I selected these codes as common examples of typical office visits for a returning injection patient. Although the Medi-Cal rates are significantly lower for both the office visit and optical coherence tomography code, the very high injection code reimbursement more than compensates for the loss on the other two codes. 

Therefore, if a clinic follows the above listed billing repetition, Medi-Cal contracts may be more lucrative than most commercial contracts following the Medicare fee schedule. This same logic can be applied to all contracts beyond just Medicaid. The profitability of each contract is dependent upon the rates for the codes that are most commonly used and not the entirety of the fee schedule.  

Using this example, if your practice doesn’t support the use of the 25-modifier and doesn’t bill an office visit on the day of injection, the revenue increase of Medi-Cal over Medicare becomes even larger as the $63 Medicare office visit excess is removed from the equation.  

 


How to follow the money

Most offices are extremely focused on inventory management software. We’re constantly analyzing programs for increased use of radio-frequency identification tagging and reporting capabilities to remove aspects of human error. This leads to the question: Why don’t we have the same concern for removing human error in our billing offices? 

Billing staff can misread explanation of benefits (EOBs) that require inappropriate write-offs, resulting in thousands of dollars of lost revenue that have a small chance of ever being noticed. If offices are using an auto-post software (which most do), checking the reports after the computer automatically posts the EOB is crucial.  The computer will do exactly what the EOB states and erroneous write-offs occur consistently. This, too, is part of the contract process.  

Most practice management programs will allow you to enter the allowable amounts by payer for each code into the system and alert you if you receive less than the expected amount from your carriers. Again, this leads us back to the importance of having each contract on hand and being able to reference the critical parts of the document easily. By running additional reports, you’ll be able to identify if your payers are following the agreed-upon contract.  

Accounts receivable reports run by carrier will show if payers are paying on time. Write-off reports (not payment reports) by carrier will show if the billing staff is allowing excessive write-offs. Payment reports will give drastically different numbers and won’t lead to a solid analysis. Payment amounts won’t reflect allowables, since copays, deductibles and coinsurance amounts will effect these numbers. 
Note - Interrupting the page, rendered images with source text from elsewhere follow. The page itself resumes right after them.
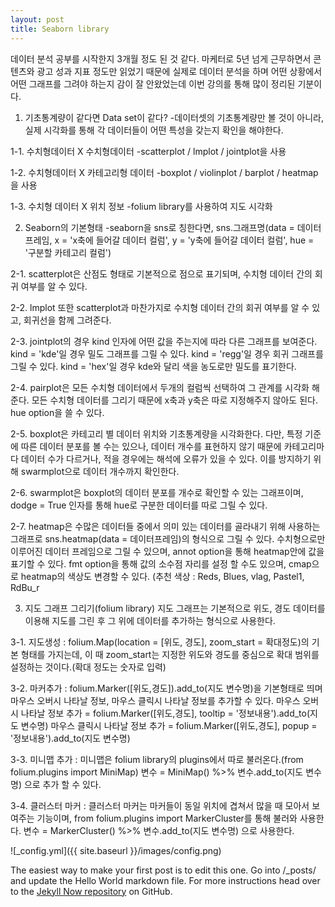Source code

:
 ```yaml
---
layout: post
title: Seaborn library
---
```


데이터 분석 공부를 시작한지 3개월 정도 된 것 같다.
마케터로 5년 넘게 근무하면서 콘텐츠와 광고 성과 지표 정도만 읽었기 때문에 실제로 데이터 분석을 하며 어떤 상황에서 어떤 그래프를 그려야 하는지
감이 잘 안왔었는데 이번 강의를 통해 많이 정리된 기분이다.

1. 기초통계량이 같다면 Data set이 같다?
-데이터셋의 기초통계량만 볼 것이 아니라, 실제 시각화를 통해 각 데이터들이 어떤 특성을 갖는지 확인을 해야한다.

1-1. 수치형데이터 X 수치형데이터
-scatterplot / lmplot / jointplot을 사용

1-2. 수치형데이터 X 카테고리형 데이터
-boxplot / violinplot / barplot / heatmap을 사용

1-3. 수치형 데이터 X 위치 정보
-folium library를 사용하여 지도 시각화


2. Seaborn의 기본형태
-seaborn을 sns로 칭한다면,
sns.그래프명(data = 데이터프레임, x = 'x축에 들어갈 데이터 컬럼', y = 'y축에 들어갈 데이터 컬럼', hue = '구분할 카테고리 컬럼')

2-1. scatterplot은 산점도 형태로 기본적으로 점으로 표기되며, 수치형 데이터 간의 회귀 여부를 알 수 있다.

2-2. lmplot 또한 scatterplot과 마찬가지로 수치형 데이터 간의 회귀 여부를 알 수 있고, 회귀선을 함께 그려준다.

2-3. jointplot의 경우 kind 인자에 어떤 값을 주는지에 따라 다른 그래프를 보여준다.
     kind = 'kde'일 경우 밀도 그래프를 그릴 수 있다.
     kind = 'regg'일 경우 회귀 그래프를 그릴 수 있다.
     kind = 'hex'일 경우 kde와 달리 색을 농도로만 밀도를 표기한다.
     
2-4. pairplot은 모든 수치형 데이터에서 두개의 컬럼씩 선택하여 그 관계를 시각화 해준다.
     모든 수치형 데이터를 그리기 때문에 x축과 y축은 따로 지정해주지 않아도 된다.
     hue option을 쓸 수 있다.
     
2-5. boxplot은 카테고리 별 데이터 위치와 기초통계량을 시각화한다.
     다만, 특정 기준에 따른 데이터 분포를 볼 수는 있으나, 데이터 개수를 표현하지 않기 때문에 카테고리마다 데이터 수가 다르거나,
     적을 경우에는 해석에 오류가 있을 수 있다. 이를 방지하기 위해 swarmplot으로 데이터 개수까지 확인한다.
     
2-6. swarmplot은 boxplot의 데이터 분포를 개수로 확인할 수 있는 그래프이며, dodge = True 인자를 통해 hue로 구분한 데이터를 따로 그릴 수 있다.

2-7. heatmap은 수많은 데이터들 중에서 의미 있는 데이터를 골라내기 위해 사용하는 그래프로 sns.heatmap(data = 데이터프레임)의 형식으로 그릴 수 있다.
     수치형으로만 이루어진 데이터 프레임으로 그릴 수 있으며, annot option을 통해 heatmap안에 값을 표기할 수 있다.
     fmt option을 통해 값의 소수점 자리를 설정 할 수도 있으며, cmap으로 heatmap의 색상도 변경할 수 있다.
     (추천 색상 : Reds, Blues, vlag, Pastel1, RdBu_r
     
 
3. 지도 그래프 그리기(folium library)
지도 그래프는 기본적으로 위도, 경도 데이터를 이용해 지도를 그린 후 그 위에 데이터를 추가하는 형식으로 사용한다.

3-1. 지도생성 : folium.Map(location = [위도, 경도], zoom_start = 확대정도)의 기본 형태를 가지는데, 이 때 zoom_start는
              지정한 위도와 경도를 중심으로 확대 범위를 설정하는 것이다.(확대 정도는 숫자로 입력)
              
3-2. 마커추가 : folium.Marker([위도,경도]).add_to(지도 변수명)을 기본형태로 띄며 마우스 오버시 나타날 정보, 마우스 클릭시 나타날 정보를 추가할 수 있다.
              마우스 오버시 나타날 정보 추가 = folium.Marker([위도,경도], tooltip = '정보내용').add_to(지도 변수명)
              마우스 클릭시 나타날 정보 추가 = folium.Marker([위도,경도], popup = '정보내용').add_to(지도 변수명)
              
3-3. 미니맵 추가 : 미니맵은 folium library의 plugins에서 따로 불러온다.(from folium.plugins import MiniMap)
                변수 = MiniMap() %>% 변수.add_to(지도 변수명) 으로 추가 할 수 있다.
                
3-4. 클러스터 마커 : 클러스터 마커는 마커들이 동일 위치에 겹쳐서 많을 때 모아서 보여주는 기능이며,
                 from folium.plugins import MarkerCluster를 통해 불러와 사용한다.
                 변수 = MarkerCluster() %>% 변수.add_to(지도 변수명) 으로 사용한다.
              
![_config.yml]({{ site.baseurl }}/images/config.png)

The easiest way to make your first post is to edit this one. Go into /_posts/ and update the Hello World markdown file. For more instructions head over to the [Jekyll Now repository](https://github.com/barryclark/jekyll-now) on GitHub.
The more accurate way to detect appropriate payments by a particular carrier is to evaluate a write-off report by carrier. The contractual obligation write-off for each code for each patient should be the same within each carrier. If it’s not, you will be able to easily identify posting errors made by the billing department.  

 

Back to basics

The first step in negotiating with a payer is to find existing copies of your contracts. If you can’t find these documents, request copies from your carriers. Then, once in hand, review the contracts for pertinent points, such as reimbursement rates, timely filing and payment parameters, and miscellaneous J-code billing procedures. 

It’s imperative to know the contract language regarding miscellaneous J-code billing. Common verbiage may read, “Services not listed in the Medicare RBRVS are not to exceed 50 percent of billed charges,” or something similar. That means if you purchase a drug for $1,000 and charge $1,300, you will only receive $650 from the carrier, resulting in a significant loss each time you use a new drug with an unassigned J-code. After the fact, there is very little you can do fix that.

 

Bottom line

The success of negotiating contacts with payers is relative and can’t be measured simply by what numbers end up in the agreement. Identify your ultimate goal before you negotiate by first analyzing all aspects of the contract and the impact adding or removing payers will have on the clinic. Highlighting the value your practice adds to the payer is just as important as the value the payer adds to your clinic.